For one thing, he's often most hyper right before dozing off, and I'm on the receiving end of kicks and head butts and pokes in the eye, which drives me nuts. For another thing, his neck obsession has intensified over the 18 months, to the point where he has actually stated that he doesn't like Daddy or Grandma—or even love them—because they don't have Mommy's neck. This obsession means that I sometimes get stroked, clawed, and mauled until I'm in full-blown, DON'T-TOUCH-ME windmill state. He's also taken to using my chest as a handhold or a route to my neck, and that raises my hackles faster than anything.

So anyway, my discontent with the snuggling routine has been brewing for some time. Tonight, a kick to the bridge of my nose followed five minutes later—with a discussion about being in control of your body and a fervent apology in between—by a crushing head-butt to the chin sent me over the edge. I flew out of the bed, told him I'd had enough, that I loved him, and that I was going downstairs. He'd have to put himself to bed. (My chin is *still* tingling as I write this, an hour later, fwiw.)

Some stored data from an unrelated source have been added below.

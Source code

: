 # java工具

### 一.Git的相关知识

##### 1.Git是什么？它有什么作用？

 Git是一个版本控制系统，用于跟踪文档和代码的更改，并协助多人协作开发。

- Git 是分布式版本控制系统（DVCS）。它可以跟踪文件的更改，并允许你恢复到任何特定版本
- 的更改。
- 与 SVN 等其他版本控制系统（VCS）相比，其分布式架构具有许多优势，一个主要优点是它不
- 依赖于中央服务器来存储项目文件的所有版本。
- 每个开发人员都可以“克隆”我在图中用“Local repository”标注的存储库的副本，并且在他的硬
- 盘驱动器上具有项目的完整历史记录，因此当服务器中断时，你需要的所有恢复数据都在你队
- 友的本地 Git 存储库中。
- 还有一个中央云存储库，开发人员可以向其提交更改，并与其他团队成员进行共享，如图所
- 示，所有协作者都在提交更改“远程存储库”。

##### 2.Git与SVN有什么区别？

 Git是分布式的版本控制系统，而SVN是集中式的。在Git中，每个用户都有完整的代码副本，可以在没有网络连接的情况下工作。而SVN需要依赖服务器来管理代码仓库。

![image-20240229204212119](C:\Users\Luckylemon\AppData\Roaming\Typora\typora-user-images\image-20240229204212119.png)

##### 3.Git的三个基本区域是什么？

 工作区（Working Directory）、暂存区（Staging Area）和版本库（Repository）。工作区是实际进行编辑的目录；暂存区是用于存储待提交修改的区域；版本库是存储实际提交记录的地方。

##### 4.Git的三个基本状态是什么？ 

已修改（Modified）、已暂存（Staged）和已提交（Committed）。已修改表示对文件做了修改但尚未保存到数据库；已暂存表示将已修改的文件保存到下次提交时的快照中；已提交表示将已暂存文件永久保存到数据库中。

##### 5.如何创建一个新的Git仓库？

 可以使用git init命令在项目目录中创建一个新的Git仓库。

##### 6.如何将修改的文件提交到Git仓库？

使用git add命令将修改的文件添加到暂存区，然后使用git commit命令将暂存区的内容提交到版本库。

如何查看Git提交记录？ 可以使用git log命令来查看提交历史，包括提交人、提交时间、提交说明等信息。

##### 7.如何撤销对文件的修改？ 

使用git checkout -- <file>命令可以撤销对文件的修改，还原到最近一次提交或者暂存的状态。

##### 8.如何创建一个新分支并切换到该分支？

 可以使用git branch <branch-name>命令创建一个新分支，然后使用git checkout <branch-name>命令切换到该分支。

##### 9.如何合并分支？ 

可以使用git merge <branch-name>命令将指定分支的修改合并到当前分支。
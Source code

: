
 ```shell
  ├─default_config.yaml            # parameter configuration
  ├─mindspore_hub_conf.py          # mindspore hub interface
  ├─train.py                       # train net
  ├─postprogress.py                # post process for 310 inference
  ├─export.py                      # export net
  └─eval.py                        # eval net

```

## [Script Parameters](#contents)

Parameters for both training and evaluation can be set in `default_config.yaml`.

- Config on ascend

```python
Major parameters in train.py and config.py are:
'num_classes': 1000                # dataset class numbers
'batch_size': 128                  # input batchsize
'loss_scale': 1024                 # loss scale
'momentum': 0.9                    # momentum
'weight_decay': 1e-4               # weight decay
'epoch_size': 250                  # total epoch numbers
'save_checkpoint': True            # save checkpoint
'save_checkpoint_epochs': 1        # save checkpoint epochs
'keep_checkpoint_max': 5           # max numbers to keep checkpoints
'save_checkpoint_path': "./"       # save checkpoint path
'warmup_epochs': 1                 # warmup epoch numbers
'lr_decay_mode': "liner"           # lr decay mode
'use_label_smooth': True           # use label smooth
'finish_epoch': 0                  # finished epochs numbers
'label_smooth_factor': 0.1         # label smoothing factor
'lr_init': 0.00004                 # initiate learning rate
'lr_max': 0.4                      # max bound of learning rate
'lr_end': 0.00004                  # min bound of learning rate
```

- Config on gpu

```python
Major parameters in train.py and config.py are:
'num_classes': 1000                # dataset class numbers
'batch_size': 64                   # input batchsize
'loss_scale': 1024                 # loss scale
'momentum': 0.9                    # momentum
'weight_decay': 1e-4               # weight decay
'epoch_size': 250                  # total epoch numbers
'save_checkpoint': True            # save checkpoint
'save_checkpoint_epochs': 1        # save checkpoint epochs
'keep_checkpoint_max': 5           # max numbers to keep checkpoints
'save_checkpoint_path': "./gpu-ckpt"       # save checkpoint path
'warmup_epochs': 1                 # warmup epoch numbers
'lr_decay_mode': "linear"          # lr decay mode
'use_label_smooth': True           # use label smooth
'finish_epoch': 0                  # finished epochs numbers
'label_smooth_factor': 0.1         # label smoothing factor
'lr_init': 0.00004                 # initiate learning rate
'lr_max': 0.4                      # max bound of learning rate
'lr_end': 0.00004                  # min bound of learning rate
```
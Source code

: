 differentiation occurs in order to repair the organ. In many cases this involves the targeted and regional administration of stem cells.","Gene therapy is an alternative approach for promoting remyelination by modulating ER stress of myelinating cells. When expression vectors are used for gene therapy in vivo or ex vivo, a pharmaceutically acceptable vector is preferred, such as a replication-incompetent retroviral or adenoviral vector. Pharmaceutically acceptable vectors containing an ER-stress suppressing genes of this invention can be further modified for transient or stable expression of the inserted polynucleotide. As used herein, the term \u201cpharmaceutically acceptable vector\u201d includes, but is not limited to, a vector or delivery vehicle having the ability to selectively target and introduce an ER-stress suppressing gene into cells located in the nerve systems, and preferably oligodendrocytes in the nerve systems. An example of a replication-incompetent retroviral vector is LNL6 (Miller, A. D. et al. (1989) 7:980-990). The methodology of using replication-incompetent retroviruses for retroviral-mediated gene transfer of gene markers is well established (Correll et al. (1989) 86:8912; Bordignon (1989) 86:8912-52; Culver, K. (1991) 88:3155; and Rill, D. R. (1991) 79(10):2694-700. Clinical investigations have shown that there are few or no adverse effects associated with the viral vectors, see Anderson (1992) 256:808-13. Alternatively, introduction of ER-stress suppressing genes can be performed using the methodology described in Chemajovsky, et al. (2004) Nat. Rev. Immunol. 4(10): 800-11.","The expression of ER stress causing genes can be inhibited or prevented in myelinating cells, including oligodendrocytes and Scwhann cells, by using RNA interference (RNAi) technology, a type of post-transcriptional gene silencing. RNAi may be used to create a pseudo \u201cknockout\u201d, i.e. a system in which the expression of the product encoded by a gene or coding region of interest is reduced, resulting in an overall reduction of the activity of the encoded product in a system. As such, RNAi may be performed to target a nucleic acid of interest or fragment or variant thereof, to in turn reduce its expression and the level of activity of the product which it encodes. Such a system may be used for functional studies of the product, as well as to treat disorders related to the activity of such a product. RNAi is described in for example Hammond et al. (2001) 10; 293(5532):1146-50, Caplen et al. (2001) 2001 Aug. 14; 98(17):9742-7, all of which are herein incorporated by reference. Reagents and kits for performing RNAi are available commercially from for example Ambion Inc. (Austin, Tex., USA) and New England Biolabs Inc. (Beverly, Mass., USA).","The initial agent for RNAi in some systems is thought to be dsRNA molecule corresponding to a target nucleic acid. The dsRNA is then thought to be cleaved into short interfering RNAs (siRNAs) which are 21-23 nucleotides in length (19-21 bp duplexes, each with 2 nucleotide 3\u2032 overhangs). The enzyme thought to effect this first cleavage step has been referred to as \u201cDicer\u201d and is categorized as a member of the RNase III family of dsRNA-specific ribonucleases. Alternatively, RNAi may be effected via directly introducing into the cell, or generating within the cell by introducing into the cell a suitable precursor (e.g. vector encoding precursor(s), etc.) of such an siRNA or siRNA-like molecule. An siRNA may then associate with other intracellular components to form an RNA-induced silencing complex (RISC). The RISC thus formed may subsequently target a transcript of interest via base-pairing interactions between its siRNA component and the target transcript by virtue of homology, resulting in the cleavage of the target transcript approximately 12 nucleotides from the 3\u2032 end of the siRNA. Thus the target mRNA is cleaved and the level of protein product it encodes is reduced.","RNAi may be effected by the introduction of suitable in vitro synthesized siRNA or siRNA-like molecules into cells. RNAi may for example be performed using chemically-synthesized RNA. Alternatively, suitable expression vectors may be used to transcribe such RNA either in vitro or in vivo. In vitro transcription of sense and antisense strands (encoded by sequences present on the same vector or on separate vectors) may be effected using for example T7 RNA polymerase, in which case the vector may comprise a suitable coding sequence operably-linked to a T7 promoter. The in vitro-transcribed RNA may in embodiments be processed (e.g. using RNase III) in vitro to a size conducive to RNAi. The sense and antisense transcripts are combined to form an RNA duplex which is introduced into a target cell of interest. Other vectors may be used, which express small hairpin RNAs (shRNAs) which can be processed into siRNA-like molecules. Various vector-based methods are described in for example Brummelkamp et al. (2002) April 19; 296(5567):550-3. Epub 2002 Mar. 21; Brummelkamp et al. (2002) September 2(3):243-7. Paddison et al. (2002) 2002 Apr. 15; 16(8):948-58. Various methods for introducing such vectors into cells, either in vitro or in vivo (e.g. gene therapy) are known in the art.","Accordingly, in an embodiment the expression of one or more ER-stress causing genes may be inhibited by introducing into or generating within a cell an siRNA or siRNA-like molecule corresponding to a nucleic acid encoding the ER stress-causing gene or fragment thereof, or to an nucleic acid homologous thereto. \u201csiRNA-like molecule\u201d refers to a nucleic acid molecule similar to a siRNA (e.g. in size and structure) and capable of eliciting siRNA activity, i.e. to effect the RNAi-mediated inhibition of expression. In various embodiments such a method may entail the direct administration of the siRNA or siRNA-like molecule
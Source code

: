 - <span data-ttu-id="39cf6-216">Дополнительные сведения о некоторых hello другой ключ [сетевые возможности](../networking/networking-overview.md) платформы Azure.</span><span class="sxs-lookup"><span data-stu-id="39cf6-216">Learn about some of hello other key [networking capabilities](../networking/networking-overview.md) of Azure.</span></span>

I don't want to go through all the details of the hysteria that followed; suffice to say that it was draining, that it led to a disagreement about how to parent, and the Beaner got his way in the end: I snuggled him to sleep in his bed. I extracted an agreement from him that TOMORROW he will put himself to sleep after a hug, a story, and a kiss goodnight—and I know Al is very proud of me for just giving in (I'm sure he thinks of it as "being reasonable")—but I know that the agreement is meaningless. Tomorrow we will go through the same ordeal, because the Beaner only cares about what he wants RIGHT NOW. He will do anything, say anything, promise anything to get it. Knowing that we'll very likely go through this whole ordeal tomorrow, too, makes *me* want to cry. So does the idea of continuing to snuggle him to sleep, since the part of it that's incredibly sweet is overshadowed more and more by the part that's irritating as hell.

If I'm wrong, and he goes to bed without complaint tomorrow, I will be both incredibly relieved and very proud of him. I will be more than happy to be wrong. But for now, I'm just angry, tired, and sore. And not looking forward to another battle.